Yesterday I went to the funeral of a former neighbour. George had been in a care home for a couple of years and was frail as he approached his 90th birthday. When he [and his late wife] lived in the same complex of flats as I do, as the generous, friendly, active man he was he often took care of minor grounds maintenance, put everyones bins out and back again, without ever being asked. A few times he got down on hands and knees to scrap the weeds from between the vast expanses of block paving that are the car park places, he also used an old mower to collect and mulch the leaves. People would return home and find their washing taken down and folded and put under the porch because rain threatened to resoak them. Snow was cleared from paths and parcels were taken in. A generous, helpful spirit who just needed to be useful.
The service was a little different to those we expect as we attend more and more of them. I sat there waiting for the calm voice to declare “I am the resurrection and the light ……” but no, instead a voice asked “For those who care to, please stand”. With gracious solemnity his coffin was walked in to the strains of Johann Pacheibel’s Canon in D major, a highly evocative and growing piece of strings. As the coffin was placed upon the stand a candle was placed at its foot and lit.
The service was conducted by a “Civil Officiant”, she gave an expressive, interesting and comprehensive account of George’s life. We were asked to remember warm times with George as we listened to the piece of reflective music [Dvorak Symphony No.9]. I sat there trying hard not to come out with “He were a grrrreat baker were ower dad” as the piece is far more known as the Hovis song. The Officient recited a poem of light and sleep before turning to the coffin, walking over and placing her hand on the corner and wishing a final farewell to him. Because the curtains did not close around the coffin we sort of lost our cue to get up and leave to see the flowers.
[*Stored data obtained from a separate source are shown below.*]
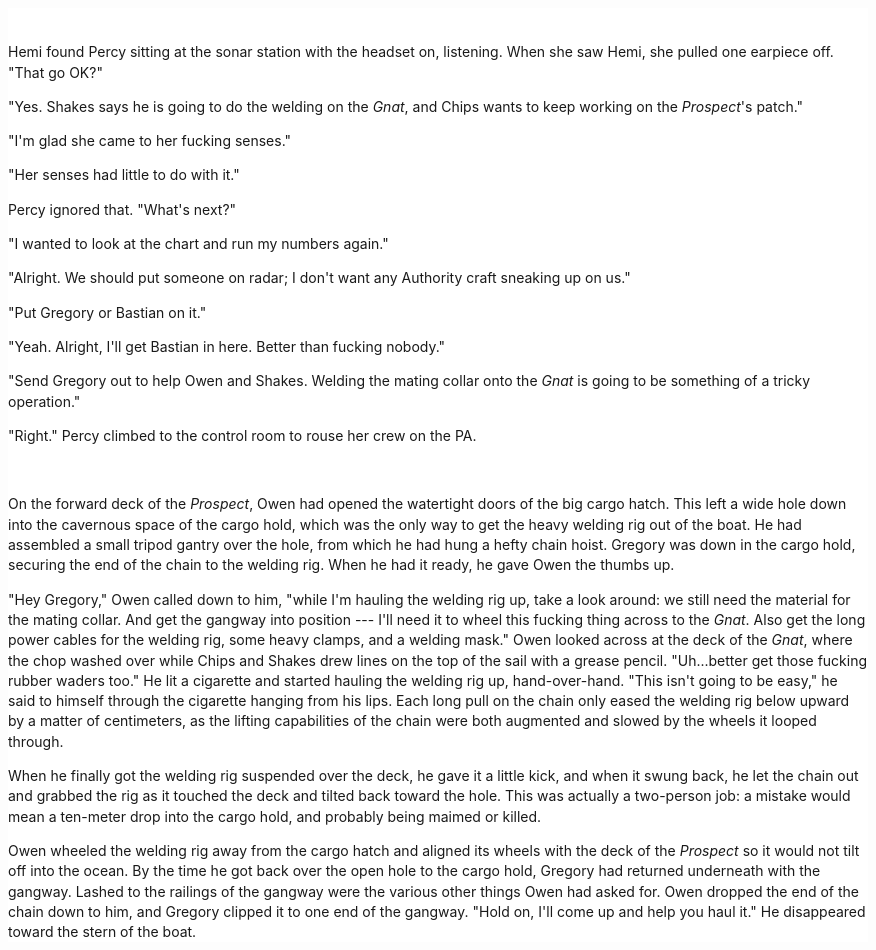 [//]: # (----- invisible character break)
 

[//]: # (### Hemi and Percy put someone on radar)

Hemi found Percy sitting at the sonar station with the headset on, listening. When she saw Hemi, she pulled one earpiece off. "That go OK?"

"Yes. Shakes says he is going to do the welding on the _Gnat_, and Chips wants to keep working on the _Prospect_'s patch."

"I'm glad she came to her fucking senses."

"Her senses had little to do with it."

Percy ignored that. "What's next?"

"I wanted to look at the chart and run my numbers again."

"Alright. We should put someone on radar; I don't want any Authority craft sneaking up on us."

"Put Gregory or Bastian on it." 

"Yeah. Alright, I'll get Bastian in here. Better than fucking nobody."

"Send Gregory out to help Owen and Shakes. Welding the mating collar onto the _Gnat_ is going to be something of a tricky operation."

"Right." Percy climbed to the control room to rouse her crew on the PA.

[//]: # (----- invisible character break)
 

[//]: # (### Back on deck, with the cargo hold hatch open, lifting the welding rig and welding the Gnat mating collar)

On the forward deck of the _Prospect_, Owen had opened the watertight doors of the big cargo hatch. This left a wide hole down into the cavernous space of the cargo hold, which was the only way to get the heavy welding rig out of the boat. He had assembled a small tripod gantry over the hole, from which he had hung a hefty chain hoist. Gregory was down in the cargo hold, securing the end of the chain to the welding rig. When he had it ready, he gave Owen the thumbs up.

"Hey Gregory," Owen called down to him, "while I'm hauling the welding rig up, take a look around: we still need the material for the mating collar. And get the gangway into position --- I'll need it to wheel this fucking thing across to the _Gnat_. Also get the long power cables for the welding rig, some heavy clamps, and a welding mask." Owen looked across at the deck of the _Gnat_, where the chop washed over while Chips and Shakes drew lines on the top of the sail with a grease pencil. "Uh...better get those fucking rubber waders too." He lit a cigarette and started hauling the welding rig up, hand-over-hand. "This isn't going to be easy," he said to himself through the cigarette hanging from his lips. Each long pull on the chain only eased the welding rig below upward by a matter of centimeters, as the lifting capabilities of the chain were both augmented and slowed by the wheels it looped through.

When he finally got the welding rig suspended over the deck, he gave it a little kick, and when it swung back, he let the chain out and grabbed the rig as it touched the deck and tilted back toward the hole. This was actually a two-person job: a mistake would mean a ten-meter drop into the cargo hold, and probably being maimed or killed.

Owen wheeled the welding rig away from the cargo hatch and aligned its wheels with the deck of the _Prospect_ so it would not tilt off into the ocean. By the time he got back over the open hole to the cargo hold, Gregory had returned underneath with the gangway. Lashed to the railings of the gangway were the various other things Owen had asked for. Owen dropped the end of the chain down to him, and Gregory clipped it to one end of the gangway. "Hold on, I'll come up and help you haul it." He disappeared toward the stern of the boat.


[//]: # (2_Chapter.md)
[//]: # (### Surfaced)
[//]: # (### On the radio)
[//]: # (### Ship-to-ship)
[//]: # (### Shakes pulls alongside)
[//]: # (### Intro Shakes)
[//]: # (### Shakes agrees to let Hemi aboard the Gnat)
[//]: # (### On board the _Gnat_)
[//]: # (### A meal aboard the Prospect)
[//]: # (### A plan)
[//]: # (### They reconcile with Chips and talk about fitting mating collar to the Gnat)
[//]: # (### They plan the mating collar)
[//]: # (### They weld the mating collar)
[//]: # (### They lower the boat)
[//]: # (### Explaining the mating procedure)
[//]: # (### they dive to sail-out depth)
[//]: # (### Mating the gnat to the prospect)
[//]: # (### The hatch needs to be repaired)
[//]: # (### Rigging up power to the Prospect)
[//]: # (### Rigged up and running)
[//]: # (### They talk about why the sub with the ram is pursuing them)
[//]: # (### Surfaced)
[//]: # (### On the radio)
[//]: # (### Ship-to-ship)
[//]: # (Is the ship-to-ship radio actually a 1970s trucker CB? You fucking know it.)
[//]: # (### Shakes pulls alongside)
[//]: # (### Intro Shakes)
[//]: # (### Shakes agrees to let Hemi aboard the Gnat)
[//]: # (------ FEB 2025 EDITED TO HER; use :WF and pablo in console, shine and moria or paper in gvim ------)
[//]: # (### On board the _Gnat_)
[//]: # (Shakes is some kind of idiot-genius. And also has a lot of time on his hands.)
[//]: # (Shakes chews coca leaves --- he got into them building sub on the coffee farm in the mountains.)
[//]: # (### A meal aboard the Prospect)
[//]: # (Would they have a gas range on a sub? Or would it be electric. If electric, would they waste power cooking food? Maybe we shall just leave that little tidbit unaddressed.)
[//]: # (### A plan)
[//]: # (So: why are they not just transferring Shakes fuel from the Gnat to the Prospect? I guess because then they would have to tow the Gnat behind them. And if it came to using the Gnats batteries, they cannot really transfer the charge over --- though maybe there is some complex way they could move the batteries over. I guess it does make some kind of vague sense to mate the two boats up. Also, being mated allows them to dive --- shallowly.)
[//]: # (Shakes hull rate is not the same as a standard hull load --- in Shakes case, it is quite a bit less. See note in comment about hull load fees in Chapter 3.)
[//]: # (### They reconcile with Chips and talk about fitting mating collar to the Gnat)
[//]: # (### They plan the mating collar)
[//]: # (### They weld the mating collar)
[//]: # (### They lower the boat)
[//]: # (### Explaining the mating procedure)
[//]: # (### they dive to sail-out depth)
[//]: # (### Mating the gnat to the prospect)
[//]: # (### The hatch needs to be repaired)
[//]: # (### Rigging up power to the Prospect)
[//]: # (### Rigged up and running)
[//]: # (### They talk about why the sub with the ram is pursuing them)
What was a nice touch was that as we left the room we were asked to take a feather with us.
The event was a marked difference to other funerals I have attended, indeed as we arrived at the local Crematorium to get parked we saw people setting up individual wicker boxes, each containing a dove to be released. The attendees were dressed in all colours and fashions [orange leggings, ripped faded denim jeans, half expected shorts and flipflops!]. It looked like the funeral for a young ‘Dad’ [there was a floral Dad wreath there], another marked contrast to the black and dark coloured guests for George’s service.
I am not a believer, I have no issue with people being so, it is just not for me, but the service felt strange, without its familiar cues and aspects. Without a hymn, there is no alternative song to be sung; often people chose poems in place of a verse, but it felt a little like a seminar.
Think, when I go, I’ll do without any service or occasion, just box me up and creamate me, scatter the ashes where ever.